Liz and I have begun in earnest our annual stay at Heart Lake, even as we are both significantly involved in things in New York. As chair of the property committee at St. Mary's, Liz has several important matters to attend to, and I have a full plate as the new treasurer of St. Mary's. This coming weekend, we have both been invited to join the vestry retreat, and so we will have to be in New York for that.

Meanwhile, the long saga of my dental implant and new prosthesis is approaching an end. I have an appointment at the dental school on Wednesday afternoon (tomorrow) and we have decided to drive down in the morning rather than late this afternoon as we originally planned. I am not yet sure whether to aim to get there in time for the Chinese class. To do that, we would have to be on the road by 7 am, 7:30 at the latest, and that might be difficult to manage.

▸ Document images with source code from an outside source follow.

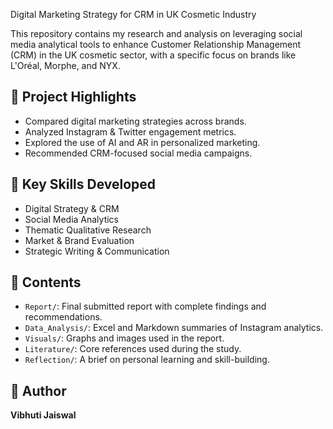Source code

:  Digital Marketing Strategy for CRM in UK Cosmetic Industry

This repository contains my research and analysis on leveraging social media analytical tools to enhance Customer Relationship Management (CRM) in the UK cosmetic sector, with a specific focus on brands like L'Oréal, Morphe, and NYX.

## 📌 Project Highlights
- Compared digital marketing strategies across brands.
- Analyzed Instagram & Twitter engagement metrics.
- Explored the use of AI and AR in personalized marketing.
- Recommended CRM-focused social media campaigns.

## 🧠 Key Skills Developed
- Digital Strategy & CRM
- Social Media Analytics
- Thematic Qualitative Research
- Market & Brand Evaluation
- Strategic Writing & Communication

## 📂 Contents
- `Report/`: Final submitted report with complete findings and recommendations.
- `Data_Analysis/`: Excel and Markdown summaries of Instagram analytics.
- `Visuals/`: Graphs and images used in the report.
- `Literature/`: Core references used during the study.
- `Reflection/`: A brief on personal learning and skill-building.



## 📧 Author
**Vibhuti Jaiswal** 
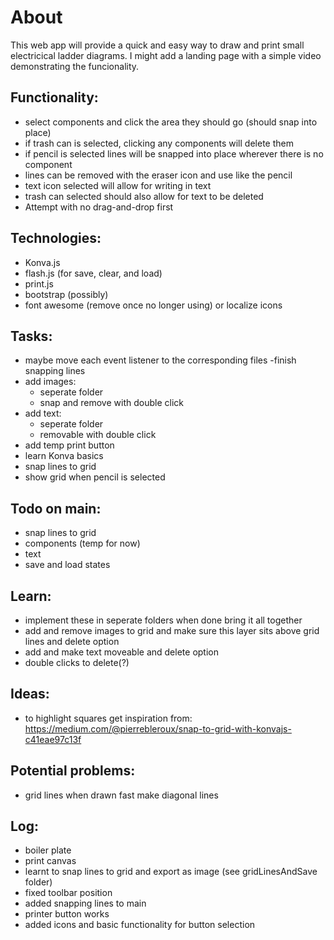 # About
This web app will provide a quick and easy way to draw and print small electricical ladder diagrams. I might add a landing page with a simple video demonstrating the funcionality.

## Functionality:
- select components and click the area they should go (should snap into place)
- if trash can is selected, clicking any components will delete them
- if pencil is selected lines will be snapped into place wherever there is no component
- lines can be removed with the eraser icon and use like the pencil
- text icon selected will allow for writing in text
- trash can selected should also allow for text to be deleted
- Attempt with no drag-and-drop first

## Technologies:
- Konva.js
- flash.js (for save, clear, and load)
- print.js
- bootstrap (possibly)
- font awesome (remove once no longer using) or localize icons

## Tasks:
- maybe move each event listener to the corresponding files
-finish snapping lines
- add images:
    - seperate folder
    - snap and remove with double click
- add text:
    - seperate folder
    - removable with double click
- add temp print button
- learn Konva basics
- snap lines to grid
- show grid when pencil is selected

## Todo on main:
- snap lines to grid 
- components (temp for now)
- text
- save and load states

## Learn:
- implement these in seperate folders when done bring it all together
- add and remove images to grid and make sure this layer sits above grid lines and delete option
- add and make text moveable and delete option
- double clicks to delete(?)

## Ideas:
- to highlight squares get inspiration from: https://medium.com/@pierrebleroux/snap-to-grid-with-konvajs-c41eae97c13f

## Potential problems:
- grid lines when drawn fast make diagonal lines

## Log:
- boiler plate
- print canvas
- learnt to snap lines to grid and export as image (see gridLinesAndSave folder)
- fixed toolbar position
- added snapping lines to main
- printer button works
- added icons and basic functionality for button selection
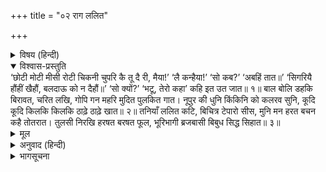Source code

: +++
title = "०२ राग ललित"

+++


<details><summary>विषय (हिन्दी)</summary>

(२)
</details>

<details open><summary>विश्वास-प्रस्तुति</summary>
‘छोटी मोटी मीसी रोटी चिकनी चुपरि कै तू  
दै री, मैया!’ ‘लै कन्हैया!’ ‘सो कब?’ ‘अबहिं तात॥’  
‘सिगरियै हौंहीं खैहौं, बलदाऊ को न दैहौं॥’  
‘सो क्यों?’ ‘भटू, तेरो कहा’ कहि इत उत जात॥ १॥  
बाल बोलि डहकि बिरावत, चरित लखि,  
गोपि गन महरि मुदित पुलकित गात।  
नूपुर की धुनि किंकिनि को कलरव सुनि,  
कूदि कूदि किलकि किलकि ठाढ़े ठाढ़े खात॥ २॥  
तनियाँ ललित कटि, बिचित्र टेपारो सीस,  
मुनि मन हरत बचन कहै तोतरात।  
तुलसी निरखि हरषत बरषत फूल,  
भूरिभागी ब्रजबासी बिबुध सिद्ध सिहात॥ ३॥
</details>

<details><summary>मूल</summary>

‘छोटी मोटी मीसी रोटी चिकनी चुपरि कै तू  
दै री, मैया!’ ‘लै कन्हैया!’ ‘सो कब?’ ‘अबहिं तात॥’  
‘सिगरियै हौंहीं खैहौं, बलदाऊ को न दैहौं॥’  
‘सो क्यों?’ ‘भटू, तेरो कहा’ कहि इत उत जात॥ १॥  
बाल बोलि डहकि बिरावत, चरित लखि,  
गोपि गन महरि मुदित पुलकित गात।  
नूपुर की धुनि किंकिनि को कलरव सुनि,  
कूदि कूदि किलकि किलकि ठाढ़े ठाढ़े खात॥ २॥  
तनियाँ ललित कटि, बिचित्र टेपारो सीस,  
मुनि मन हरत बचन कहै तोतरात।  
तुलसी निरखि हरषत बरषत फूल,  
भूरिभागी ब्रजबासी बिबुध सिद्ध सिहात॥ ३॥
</details>

<details><summary>अनुवाद (हिन्दी)</summary>

(श्रीकृष्ण अपनी माता यशोदासे कहते हैं—) ‘मैया री! तू मुझे छोटी किंतु मोटी, चिकनी, मीस्सी रोटी घी लगाकर दे।’ (मैया बोली—) ‘कन्हैया! ले।’ (पुत्रने पूछा—) ‘उसे कब देगी?’ (माता बोली—) ‘बेटा! अभी (देती हूँ)’ (श्रीकृष्णने कहा—‘तो मैया!) पूरी रोटी मैं ही खाऊँगा, बलदाऊ भैयाको (उसमेंसे हिस्सा) नहीं दूँगा।’ (यशोदाने पूछा—) ‘ऐसा क्यों?’ (श्रीकृष्ण बोले—) ‘अरी भली औरत, (इसमें) तेरा क्या (बिगड़ता है)? (मैं अकेला ही खाऊँगा)’ और यों कहकर वे इधर-उधर चले जाते हैं॥ १॥ (और-और) बालकोंको बुलाकर उन्हें रोटी दिखा-दिखाकर, किंतु उनके माँगनेपर न देकर चिढ़ाते हैं। (उनके इन) चरित्रोंको देखकर गोपियाँ और यशोदा मैया मोदमें भर जाती हैं, उनके शरीर रोमाञ्चित हो जाते हैं। श्रीकृष्ण अपने ही नूपुरोंकी ध्वनि और करधनीका मधुर शब्द सुनकर कूद-कूद तथा किलक-किलककर खड़े-खड़े ही रोटी खा रहे हैं॥ २॥ उनकी कमरमें सुन्दर कछनी है, सिरपर विचित्र मुकुटाकार चौगोसिया टोपी है; जब तुतलाकर बोलते हैं (तब तो) वे मुनियोंका (भी) मन हर लेते हैं। तुलसीदासजी कहते हैं कि देवता तथा सिद्धगण यह (देख) देखकर हर्षित होते, फूल बरसाते और महान् भाग्यशाली व्रजवासियोंसे ईर्ष्या करते हैं। (मन-ही-मन कहते हैं कि हमारे भाग्य इन व्रजवासियों-जैसे नहीं हैं, तभी तो हम इस सुखसे वञ्चित हैं।)॥ ३॥
</details>

<details><summary>भागसूचना</summary>

गोपी-उपालम्भ
</details>
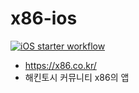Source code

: # x86-ios

[![iOS starter workflow](https://github.com/hyunwoo6321/x86.co.kr/actions/workflows/ios.yml/badge.svg?branch=ios)](https://github.com/hyunwoo6321/x86.co.kr/actions/workflows/ios.yml)

- https://x86.co.kr/
- 해킨토시 커뮤니티 x86의 앱
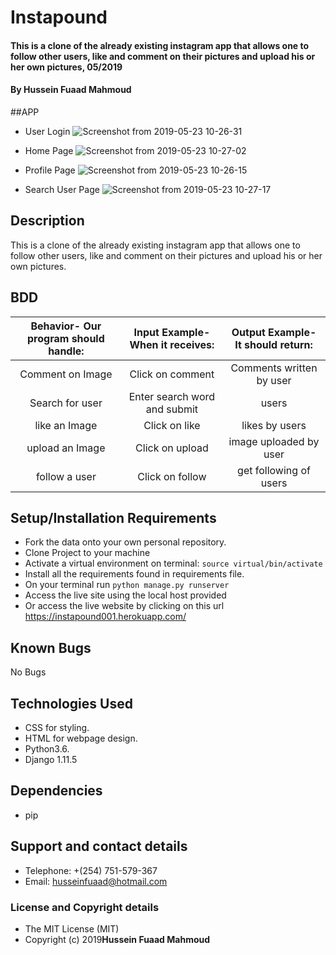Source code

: # Instapound
#### This is a clone of the already existing instagram app that allows one to follow other users, like and comment on their pictures and upload his or her own pictures, 05/2019

#### By **Hussein Fuaad Mahmoud**
##APP
* User Login
![Screenshot from 2019-05-23 10-26-31](https://user-images.githubusercontent.com/47349274/58233713-745d5580-7d45-11e9-8dba-14e910dbc09e.png)

* Home Page
![Screenshot from 2019-05-23 10-27-02](https://user-images.githubusercontent.com/47349274/58233945-0a917b80-7d46-11e9-9dd2-98d4ca9b7c16.png)

* Profile Page
![Screenshot from 2019-05-23 10-26-15](https://user-images.githubusercontent.com/47349274/58234057-4fb5ad80-7d46-11e9-8674-afb7dfc23a81.png)

* Search User Page
![Screenshot from 2019-05-23 10-27-17](https://user-images.githubusercontent.com/47349274/58234082-66f49b00-7d46-11e9-88e5-02cd2a9a49f2.png)


## Description
This is a clone of the already existing instagram app that allows one to follow other users, like and comment on their pictures and upload his or her own pictures.

## BDD
| Behavior- Our program should handle: | Input Example- When it receives: | Output Example- It should return: |
| :-------------: | :-------------: | :-------------: |
| Comment on Image | Click on comment  | Comments written by user |
| Search for user | Enter search word and submit | users |
| like an Image | Click on like  | likes by users |
| upload an Image | Click on upload  | image uploaded by user |
| follow a user | Click on follow  | get following of users |

## Setup/Installation Requirements
* Fork the data onto your own personal repository.
* Clone Project to your machine
* Activate a virtual environment on terminal: `source virtual/bin/activate`
* Install all the requirements found in requirements file.
* On your terminal run `python manage.py runserver`
* Access the live site using the local host provided
* Or access the live website by clicking on this url https://instapound001.herokuapp.com/

## Known Bugs
No Bugs

## Technologies Used
* CSS for styling.
* HTML for webpage design.
* Python3.6.
* Django 1.11.5

## Dependencies
* pip

## Support and contact details
* Telephone: +(254) 751-579-367
* Email: husseinfuaad@hotmail.com

### License and Copyright details
* The MIT License (MIT)
* Copyright (c) 2019**Hussein Fuaad Mahmoud**
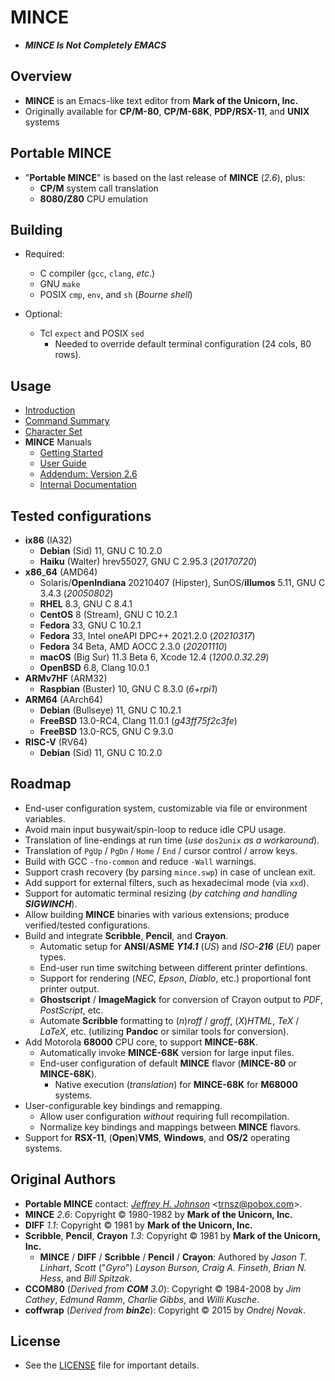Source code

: # MINCE

- **_MINCE Is Not Completely EMACS_**

## Overview

- **MINCE** is an Emacs-like text editor from **Mark of the Unicorn, Inc.**
- Originally available for **CP/M-80**, **CP/M-68K**, **PDP/RSX-11**, and
  **UNIX** systems

## Portable MINCE

- "**Portable MINCE**" is based on the last release of **MINCE** (_2.6_), plus:
  - **CP/M** system call translation
  - **8080/Z80** CPU emulation

## Building

- Required:

  - C compiler (`gcc`, `clang`, _etc_.)
  - GNU `make`
  - POSIX `cmp`, `env`, and `sh` (_Bourne_ _shell_)

- Optional:
  - Tcl `expect` and POSIX `sed`
    - Needed to override default terminal configuration (24 cols, 80 rows).

## Usage

- [Introduction](doc/prgintro.doc)
- [Command Summary](doc/scomm.doc)
- [Character Set](doc/ascii.txt)
- **MINCE** Manuals
  - [Getting Started](manual/MINCE_Install_Guide.pdf)
  - [User Guide](manual/MINCE_User_Guide.pdf)
  - [Addendum: Version 2.6](manual/MINCE_Addendum.pdf)
  - [Internal Documentation](manual/MINCE_Internal_Documentation.pdf)

## Tested configurations

- **ix86** (IA32)
  - **Debian** (Sid) 11, GNU C 10.2.0
  - **Haiku** (Walter) hrev55027, GNU C 2.95.3 (_20170720_)
- **x86**\_**64** (AMD64)
  - Solaris/**OpenIndiana** 20210407 (Hipster), SunOS/**illumos** 5.11, GNU C 3.4.3 (_20050802_)
  - **RHEL** 8.3, GNU C 8.4.1
  - **CentOS** 8 (Stream), GNU C 10.2.1
  - **Fedora** 33, GNU C 10.2.1
  - **Fedora** 33, Intel oneAPI DPC++ 2021.2.0 (_20210317_)
  - **Fedora** 34 Beta, AMD AOCC 2.3.0 (_20201110_)
  - **macOS** (Big Sur) 11.3 Beta 6, Xcode 12.4 (_1200.0.32.29_)
  - **OpenBSD** 6.8, Clang 10.0.1
- **ARMv7HF** (ARM32)
  - **Raspbian** (Buster) 10, GNU C 8.3.0 (_6+rpi1_)
- **ARM64** (AArch64)
  - **Debian** (Bullseye) 11, GNU C 10.2.1
  - **FreeBSD** 13.0-RC4, Clang 11.0.1 (_g43ff75f2c3fe_)
  - **FreeBSD** 13.0-RC5, GNU C 9.3.0
- **RISC-V** (RV64)
  - **Debian** (Sid) 11, GNU C 10.2.0

## Roadmap

- End-user configuration system, customizable via file or environment variables.
- Avoid main input busywait/spin-loop to reduce idle CPU usage.
- Translation of line-endings at run time (_use_ `dos2unix` _as_ _a_
  _workaround_).
- Translation of `PgUp` / `PgDn` / `Home` / `End` / cursor control / arrow keys.
- Build with GCC `-fno-common` and reduce `-Wall` warnings.
- Support crash recovery (by parsing `mince.swp`) in case of unclean exit.
- Add support for external filters, such as hexadecimal mode (via `xxd`).
- Support for automatic terminal resizing (_by catching and handling
  **SIGWINCH**_).
- Allow building **MINCE** binaries with various extensions; produce
  verified/tested configurations.
- Build and integrate **Scribble**, **Pencil**, and **Crayon**.
  - Automatic setup for **ANSI**/**ASME** _**Y14.1**_ (_US_) and _ISO_-_**216**_
    (_EU_) paper types.
  - End-user run time switching between different printer defintions.
  - Support for rendering (_NEC_, _Epson_, _Diablo_, etc.) proportional font
    printer output.
  - **Ghostscript** / **ImageMagick** for conversion of Crayon output to _PDF_,
    _PostScript_, etc.
  - Automate **Scribble** formatting to (_n_)_roff_ / _groff_, (_X_)_HTML_,
    _TeX_ / _LaTeX_, etc. (utilizing **Pandoc** or similar tools for
    conversion).
- Add Motorola **68000** CPU core, to support **MINCE-68K**.
  - Automatically invoke **MINCE-68K** version for large input files.
  - End-user configuration of default **MINCE** flavor (**MINCE-80** or
    **MINCE-68K**).
    - Native execution (_translation_) for **MINCE-68K** for **M68000** systems.
- User-configurable key bindings and remapping.
  - Allow user configuration _without_ requiring full recompilation.
  - Normalize key bindings and mappings between **MINCE** flavors.
- Support for **RSX-11**, (**Open**)**VMS**, **Windows**, and **OS/2** operating
  systems.

## Original Authors

- **Portable MINCE** contact:
  _[Jeffrey H. Johnson](https://github.com/johnsonjh/pmince)_
  \<[trnsz@pobox.com](mailto:trnsz@pobox.com)\>.
- **MINCE** _2.6_: Copyright © 1980-1982 by **Mark of the Unicorn, Inc.**
- **DIFF** _1.1_: Copyright © 1981 by **Mark of the Unicorn, Inc.**
- **Scribble**, **Pencil**, **Crayon** _1.3_: Copyright © 1981 by **Mark of the
  Unicorn, Inc.**
  - **MINCE** / **DIFF** / **Scribble** / **Pencil** / **Crayon**: Authored by
    _Jason_ _T._ _Linhart_, _Scott_ ("_Gyro_") _Layson_ _Burson_, _Craig_ _A._
    _Finseth_, _Brian_ _N._ _Hess_, and _Bill_ _Spitzak_.
- **CCOM80** (_Derived from **COM** 3.0_): Copyright © 1984-2008 by _Jim_
  _Cathey_, _Edmund_ _Ramm_, _Charlie_ _Gibbs_, and _Willi_ _Kusche_.
- **coffwrap** (_Derived from **bin2c**_): Copyright © 2015 by _Ondrej_ _Novak_.

## License

- See the [LICENSE](/LICENSE.md) file for important details.
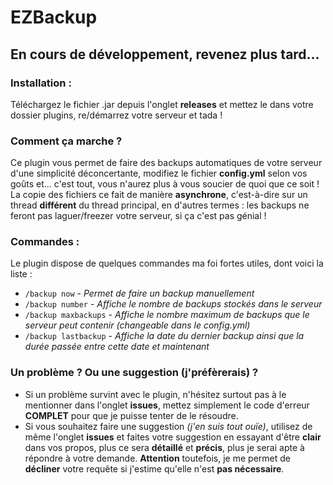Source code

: # EZBackup
## En cours de développement, revenez plus tard...

### Installation :
Téléchargez le fichier .jar depuis l'onglet **releases** et mettez le dans votre dossier plugins, re/démarrez votre serveur et tada !

### Comment ça marche ?
Ce plugin vous permet de faire des backups automatiques de votre serveur d'une simplicité déconcertante, modifiez le fichier **config.yml** selon vos goûts et... c'est tout, vous n'aurez plus à vous soucier de quoi que ce soit ! La copie des fichiers ce fait de manière **asynchrone**, c'est-à-dire sur un thread **différent** du thread principal, en d'autres termes : les backups ne feront pas laguer/freezer votre serveur, si ça c'est pas génial !

### Commandes :
Le plugin dispose de quelques commandes ma foi fortes utiles, dont voici la liste :
* `/backup now` - *Permet de faire un backup manuellement*
* `/backup number` - *Affiche le nombre de backups stockés dans le serveur*
* `/backup maxbackups` - *Affiche le nombre maximum de backups que le serveur peut contenir (changeable dans le config.yml)*
* `/backup lastbackup` - *Affiche la date du dernier backup ainsi que la durée passée entre cette date et maintenant*

### Un problème ? Ou une suggestion (j'préfèrerais) ?
* Si un problème survint avec le plugin, n'hésitez surtout pas à le mentionner dans l'onglet **issues**, mettez simplement le code d'erreur **COMPLET** pour que je puisse tenter de le résoudre.
* Si vous souhaitez faire une suggestion *(j'en suis tout ouïe)*, utilisez de même l'onglet **issues** et faites votre suggestion en essayant d'être **clair** dans vos propos, plus ce sera **détaillé** et **précis**, plus je serai apte à répondre à votre demande. **Attention** toutefois, je me permet de **décliner** votre requête si j'estime qu'elle n'est **pas nécessaire**.
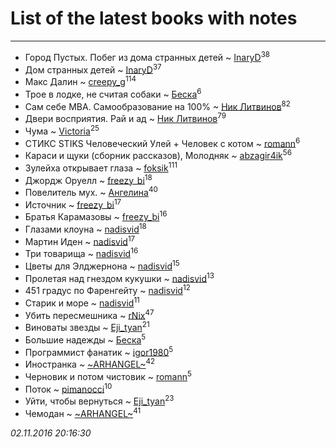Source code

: # List of the latest books with notes
---

* Город Пустых. Побег из дома странных детей ~ [InaryD](users/562/56228374-vkontakte)<sup>38</sup>
* Дом странных детей ~ [InaryD](users/562/56228374-vkontakte)<sup>37</sup>
* Макс Далин ~ [creepy_g](users/747/74743045-vkontakte)<sup>114</sup>
* Трое в лодке, не считая собаки ~ [Беска](users/157/1577468-vkontakte)<sup>6</sup>
* Сам себе MBA. Самообразование на 100% ~ [Ник Литвинов](users/lec/leczQ3Eya3-linkedin)<sup>82</sup>
* Двери восприятия. Рай и ад ~ [Ник Литвинов](users/lec/leczQ3Eya3-linkedin)<sup>79</sup>
* Чума ~ [Victoria](users/113/113794223924688167852-google)<sup>25</sup>
* СТИКС STIKS Человеческий Улей + Человек с котом ~ [romann](users/102/10205442182733690-facebook)<sup>6</sup>
* Караси и щуки (сборник рассказов), Молодняк ~ [abzagir4ik](users/362/3621623-vkontakte)<sup>56</sup>
* Зулейха открывает глаза ~ [foksik](users/173/1734575-vkontakte)<sup>111</sup>
* Джордж Оруелл ~ [freezy_bi](users/870/87042697-vkontakte)<sup>18</sup>
* Повелитель мух. ~ [Ангелина](users/837/83788782-vkontakte)<sup>40</sup>
* Источник ~ [freezy_bi](users/870/87042697-vkontakte)<sup>17</sup>
* Братья Карамазовы ~ [freezy_bi](users/870/87042697-vkontakte)<sup>16</sup>
* Глазами клоуна ~ [nadisvid](users/113/1138852626183846-facebook)<sup>18</sup>
* Мартин Иден ~ [nadisvid](users/113/1138852626183846-facebook)<sup>17</sup>
* Три товарища ~ [nadisvid](users/113/1138852626183846-facebook)<sup>16</sup>
* Цветы для Элджернона ~ [nadisvid](users/113/1138852626183846-facebook)<sup>15</sup>
* Пролетая над гнездом кукушки ~ [nadisvid](users/113/1138852626183846-facebook)<sup>13</sup>
* 451 градус по Фаренгейту ~ [nadisvid](users/113/1138852626183846-facebook)<sup>12</sup>
* Старик и море ~ [nadisvid](users/113/1138852626183846-facebook)<sup>11</sup>
* Убить пересмешника ~ [rNix](users/115/115622071-twitter)<sup>47</sup>
* Виноваты звезды ~ [Eji_tyan](users/235/2352103981-twitter)<sup>21</sup>
* Большие надежды ~ [Беска](users/157/1577468-vkontakte)<sup>5</sup>
* Программист фанатик ~ [igor1980](users/100/100003094239547-facebook)<sup>5</sup>
* Иностранка ~ [~ARHANGEL~](users/642/64251996-vkontakte)<sup>42</sup>
* Черновик и потом чистовик ~ [romann](users/102/10205442182733690-facebook)<sup>5</sup>
* Поток ~ [pimanocci](users/117/117124011531379579265-google)<sup>10</sup>
* Уйти, чтобы вернуться ~ [Eji_tyan](users/235/2352103981-twitter)<sup>23</sup>
* Чемодан ~ [~ARHANGEL~](users/642/64251996-vkontakte)<sup>41</sup>


_02.11.2016 20:16:30_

Morningside Gardens still takes a good deal of my attention too. This year I am secretary and chair of the tenant selection (admissions) committee -- I'm not yet sure what other committees I will on. That means I have to be in New York on average at least twice a month for meetings, except possibly a little less in August. Since we try to stay here until at least early October, there's quite a bit of back and forthing.

A few weeks ago, I made a list of the personal projects I want to move forward on -- there were four, to the best of my recollection they are: the Dunciad project, studying Chinese, following and possibly writing about Anglican and Episcopal Church matters, and continuing with the organization of my study at home. After having been here at Heart Lake for a few stints of several days at a time, with a couple of equally long stays in New York, I have added at least one more project to the list -- I want to bring some more order into my genealogy papers.

That list of personal projects does not include reading projects -- Liz and I are reading Joel Kovel's The Enemy of Nature, and I am reading Amos Oz's A Tale of Love and Darkness, and Thomas Cahill's The Gifts of the Jews. I'm also starting again to read Richard Hooker -- right now I'm reading the sermon On the Certainty and Perpetuity of Faith in the Elect, which is printed before the Laws in the Everyman's Library version of Keble' edition. I've set aside Tristram Shandy for the moment.

And then there are the physical tasks associated with this cottage at Heart Lake. There are a number of things Liz and I want to do to improve the place, as well as organize some of the things that fill the cottage (especially the attic), the garage, and the shed.

I could go on, but it's getting towards 9 am and I have to turn to St. Mary's treasurer business.